• _The task_: Each entry needs to be reproduced exactly as it is.

• _Data for processing_:

Start of Block

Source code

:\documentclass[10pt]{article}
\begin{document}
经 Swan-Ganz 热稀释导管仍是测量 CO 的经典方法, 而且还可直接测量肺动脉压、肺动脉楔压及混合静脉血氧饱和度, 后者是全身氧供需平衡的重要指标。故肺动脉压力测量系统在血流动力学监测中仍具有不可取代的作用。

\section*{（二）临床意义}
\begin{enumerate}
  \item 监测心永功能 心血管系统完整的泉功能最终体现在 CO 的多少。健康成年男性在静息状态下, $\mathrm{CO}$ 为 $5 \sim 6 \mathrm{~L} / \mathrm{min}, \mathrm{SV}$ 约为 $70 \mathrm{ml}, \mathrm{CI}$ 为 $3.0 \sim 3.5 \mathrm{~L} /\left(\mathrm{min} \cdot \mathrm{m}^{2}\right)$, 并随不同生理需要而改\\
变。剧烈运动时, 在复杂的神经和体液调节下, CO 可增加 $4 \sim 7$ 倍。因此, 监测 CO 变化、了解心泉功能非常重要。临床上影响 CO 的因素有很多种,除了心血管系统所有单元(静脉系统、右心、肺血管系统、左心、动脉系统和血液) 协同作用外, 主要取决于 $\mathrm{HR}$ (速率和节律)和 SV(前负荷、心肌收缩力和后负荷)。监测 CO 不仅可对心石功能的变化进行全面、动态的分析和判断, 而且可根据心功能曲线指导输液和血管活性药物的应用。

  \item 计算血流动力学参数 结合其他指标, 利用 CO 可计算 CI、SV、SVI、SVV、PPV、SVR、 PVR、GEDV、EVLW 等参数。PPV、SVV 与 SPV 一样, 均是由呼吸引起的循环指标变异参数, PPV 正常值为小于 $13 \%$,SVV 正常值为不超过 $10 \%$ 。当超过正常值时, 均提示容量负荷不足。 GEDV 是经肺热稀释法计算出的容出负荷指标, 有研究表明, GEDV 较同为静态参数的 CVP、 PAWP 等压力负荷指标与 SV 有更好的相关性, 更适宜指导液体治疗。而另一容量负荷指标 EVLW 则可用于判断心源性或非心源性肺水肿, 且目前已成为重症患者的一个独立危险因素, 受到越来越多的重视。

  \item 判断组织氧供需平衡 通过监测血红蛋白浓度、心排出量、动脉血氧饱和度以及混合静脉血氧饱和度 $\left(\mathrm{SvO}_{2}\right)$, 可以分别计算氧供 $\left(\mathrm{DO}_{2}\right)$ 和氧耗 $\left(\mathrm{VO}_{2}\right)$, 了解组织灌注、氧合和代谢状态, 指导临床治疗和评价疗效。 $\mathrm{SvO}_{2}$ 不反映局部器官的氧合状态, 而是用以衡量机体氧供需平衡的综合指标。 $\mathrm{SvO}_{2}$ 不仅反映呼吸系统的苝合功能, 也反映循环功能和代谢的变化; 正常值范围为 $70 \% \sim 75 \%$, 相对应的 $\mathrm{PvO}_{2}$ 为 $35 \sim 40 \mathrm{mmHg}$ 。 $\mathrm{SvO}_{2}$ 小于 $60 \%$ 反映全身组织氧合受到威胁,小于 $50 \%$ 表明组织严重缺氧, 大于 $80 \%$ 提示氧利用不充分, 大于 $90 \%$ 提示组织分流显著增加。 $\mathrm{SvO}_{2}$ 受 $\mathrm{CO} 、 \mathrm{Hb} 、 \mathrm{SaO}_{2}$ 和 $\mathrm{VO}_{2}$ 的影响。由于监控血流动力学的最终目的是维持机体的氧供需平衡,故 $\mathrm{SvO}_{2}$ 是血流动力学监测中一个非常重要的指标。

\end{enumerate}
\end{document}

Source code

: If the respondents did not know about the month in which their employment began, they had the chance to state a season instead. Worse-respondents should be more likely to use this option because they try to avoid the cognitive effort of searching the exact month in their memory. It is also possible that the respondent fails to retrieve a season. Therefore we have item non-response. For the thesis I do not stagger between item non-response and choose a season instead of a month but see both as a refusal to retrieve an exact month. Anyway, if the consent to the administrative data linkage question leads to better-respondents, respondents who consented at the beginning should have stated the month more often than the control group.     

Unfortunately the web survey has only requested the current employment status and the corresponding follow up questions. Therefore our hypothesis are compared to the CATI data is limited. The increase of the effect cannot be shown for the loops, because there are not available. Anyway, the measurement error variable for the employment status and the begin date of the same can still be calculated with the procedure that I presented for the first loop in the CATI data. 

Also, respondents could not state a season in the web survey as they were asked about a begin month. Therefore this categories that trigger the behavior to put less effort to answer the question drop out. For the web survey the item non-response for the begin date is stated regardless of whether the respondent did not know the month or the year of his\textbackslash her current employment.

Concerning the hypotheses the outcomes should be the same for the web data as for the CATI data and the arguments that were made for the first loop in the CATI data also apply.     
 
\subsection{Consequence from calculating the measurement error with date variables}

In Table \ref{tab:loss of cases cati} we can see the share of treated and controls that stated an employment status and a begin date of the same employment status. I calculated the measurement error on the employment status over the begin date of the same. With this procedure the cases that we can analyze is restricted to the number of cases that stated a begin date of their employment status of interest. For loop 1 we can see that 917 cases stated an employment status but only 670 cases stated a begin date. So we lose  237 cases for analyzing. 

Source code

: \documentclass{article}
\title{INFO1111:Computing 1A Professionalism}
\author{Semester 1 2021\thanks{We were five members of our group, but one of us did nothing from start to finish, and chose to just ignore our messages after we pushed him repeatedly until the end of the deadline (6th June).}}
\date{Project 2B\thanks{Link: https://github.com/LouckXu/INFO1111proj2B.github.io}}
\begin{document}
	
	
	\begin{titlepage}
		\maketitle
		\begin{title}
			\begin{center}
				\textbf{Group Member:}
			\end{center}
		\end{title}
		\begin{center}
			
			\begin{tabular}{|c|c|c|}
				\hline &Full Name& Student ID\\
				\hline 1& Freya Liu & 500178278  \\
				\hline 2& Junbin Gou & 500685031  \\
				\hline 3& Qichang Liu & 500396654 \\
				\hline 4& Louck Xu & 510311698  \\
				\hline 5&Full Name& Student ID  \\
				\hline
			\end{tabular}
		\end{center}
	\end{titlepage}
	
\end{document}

End of Block

• _Task solution_:
Source code

:\documentclass[10pt]{article}
\begin{document}
经 Swan-Ganz 热稀释导管仍是测量 CO 的经典方法, 而且还可直接测量肺动脉压、肺动脉楔压及混合静脉血氧饱和度, 后者是全身氧供需平衡的重要指标。故肺动脉压力测量系统在血流动力学监测中仍具有不可取代的作用。

\section*{（二）临床意义}
\begin{enumerate}
  \item 监测心永功能 心血管系统完整的泉功能最终体现在 CO 的多少。健康成年男性在静息状态下, $\mathrm{CO}$ 为 $5 \sim 6 \mathrm{~L} / \mathrm{min}, \mathrm{SV}$ 约为 $70 \mathrm{ml}, \mathrm{CI}$ 为 $3.0 \sim 3.5 \mathrm{~L} /\left(\mathrm{min} \cdot \mathrm{m}^{2}\right)$, 并随不同生理需要而改\\
变。剧烈运动时, 在复杂的神经和体液调节下, CO 可增加 $4 \sim 7$ 倍。因此, 监测 CO 变化、了解心泉功能非常重要。临床上影响 CO 的因素有很多种,除了心血管系统所有单元(静脉系统、右心、肺血管系统、左心、动脉系统和血液) 协同作用外, 主要取决于 $\mathrm{HR}$ (速率和节律)和 SV(前负荷、心肌收缩力和后负荷)。监测 CO 不仅可对心石功能的变化进行全面、动态的分析和判断, 而且可根据心功能曲线指导输液和血管活性药物的应用。

  \item 计算血流动力学参数 结合其他指标, 利用 CO 可计算 CI、SV、SVI、SVV、PPV、SVR、 PVR、GEDV、EVLW 等参数。PPV、SVV 与 SPV 一样, 均是由呼吸引起的循环指标变异参数, PPV 正常值为小于 $13 \%$,SVV 正常值为不超过 $10 \%$ 。当超过正常值时, 均提示容量负荷不足。 GEDV 是经肺热稀释法计算出的容出负荷指标, 有研究表明, GEDV 较同为静态参数的 CVP、 PAWP 等压力负荷指标与 SV 有更好的相关性, 更适宜指导液体治疗。而另一容量负荷指标 EVLW 则可用于判断心源性或非心源性肺水肿, 且目前已成为重症患者的一个独立危险因素, 受到越来越多的重视。

  \item 判断组织氧供需平衡 通过监测血红蛋白浓度、心排出量、动脉血氧饱和度以及混合静脉血氧饱和度 $\left(\mathrm{SvO}_{2}\right)$, 可以分别计算氧供 $\left(\mathrm{DO}_{2}\right)$ 和氧耗 $\left(\mathrm{VO}_{2}\right)$, 了解组织灌注、氧合和代谢状态, 指导临床治疗和评价疗效。 $\mathrm{SvO}_{2}$ 不反映局部器官的氧合状态, 而是用以衡量机体氧供需平衡的综合指标。 $\mathrm{SvO}_{2}$ 不仅反映呼吸系统的苝合功能, 也反映循环功能和代谢的变化; 正常值范围为 $70 \% \sim 75 \%$, 相对应的 $\mathrm{PvO}_{2}$ 为 $35 \sim 40 \mathrm{mmHg}$ 。 $\mathrm{SvO}_{2}$ 小于 $60 \%$ 反映全身组织氧合受到威胁,小于 $50 \%$ 表明组织严重缺氧, 大于 $80 \%$ 提示氧利用不充分, 大于 $90 \%$ 提示组织分流显著增加。 $\mathrm{SvO}_{2}$ 受 $\mathrm{CO} 、 \mathrm{Hb} 、 \mathrm{SaO}_{2}$ 和 $\mathrm{VO}_{2}$ 的影响。由于监控血流动力学的最终目的是维持机体的氧供需平衡,故 $\mathrm{SvO}_{2}$ 是血流动力学监测中一个非常重要的指标。

\end{enumerate}
\end{document}

Source code

: If the respondents did not know about the month in which their employment began, they had the chance to state a season instead. Worse-respondents should be more likely to use this option because they try to avoid the cognitive effort of searching the exact month in their memory. It is also possible that the respondent fails to retrieve a season. Therefore we have item non-response. For the thesis I do not stagger between item non-response and choose a season instead of a month but see both as a refusal to retrieve an exact month. Anyway, if the consent to the administrative data linkage question leads to better-respondents, respondents who consented at the beginning should have stated the month more often than the control group.     

Unfortunately the web survey has only requested the current employment status and the corresponding follow up questions. Therefore our hypothesis are compared to the CATI data is limited. The increase of the effect cannot be shown for the loops, because there are not available. Anyway, the measurement error variable for the employment status and the begin date of the same can still be calculated with the procedure that I presented for the first loop in the CATI data. 

Also, respondents could not state a season in the web survey as they were asked about a begin month. Therefore this categories that trigger the behavior to put less effort to answer the question drop out. For the web survey the item non-response for the begin date is stated regardless of whether the respondent did not know the month or the year of his\textbackslash her current employment.

Concerning the hypotheses the outcomes should be the same for the web data as for the CATI data and the arguments that were made for the first loop in the CATI data also apply.     
 
\subsection{Consequence from calculating the measurement error with date variables}

In Table \ref{tab:loss of cases cati} we can see the share of treated and controls that stated an employment status and a begin date of the same employment status. I calculated the measurement error on the employment status over the begin date of the same. With this procedure the cases that we can analyze is restricted to the number of cases that stated a begin date of their employment status of interest. For loop 1 we can see that 917 cases stated an employment status but only 670 cases stated a begin date. So we lose  237 cases for analyzing. 

Source code

: \documentclass{article}
\title{INFO1111:Computing 1A Professionalism}
\author{Semester 1 2021\thanks{We were five members of our group, but one of us did nothing from start to finish, and chose to just ignore our messages after we pushed him repeatedly until the end of the deadline (6th June).}}
\date{Project 2B\thanks{Link: https://github.com/LouckXu/INFO1111proj2B.github.io}}
\begin{document}
	
	
	\begin{titlepage}
		\maketitle
		\begin{title}
			\begin{center}
				\textbf{Group Member:}
			\end{center}
		\end{title}
		\begin{center}
			
			\begin{tabular}{|c|c|c|}
				\hline &Full Name& Student ID\\
				\hline 1& Freya Liu & 500178278  \\
				\hline 2& Junbin Gou & 500685031  \\
				\hline 3& Qichang Liu & 500396654 \\
				\hline 4& Louck Xu & 510311698  \\
				\hline 5&Full Name& Student ID  \\
				\hline
			\end{tabular}
		\end{center}
	\end{titlepage}
	
\end{document}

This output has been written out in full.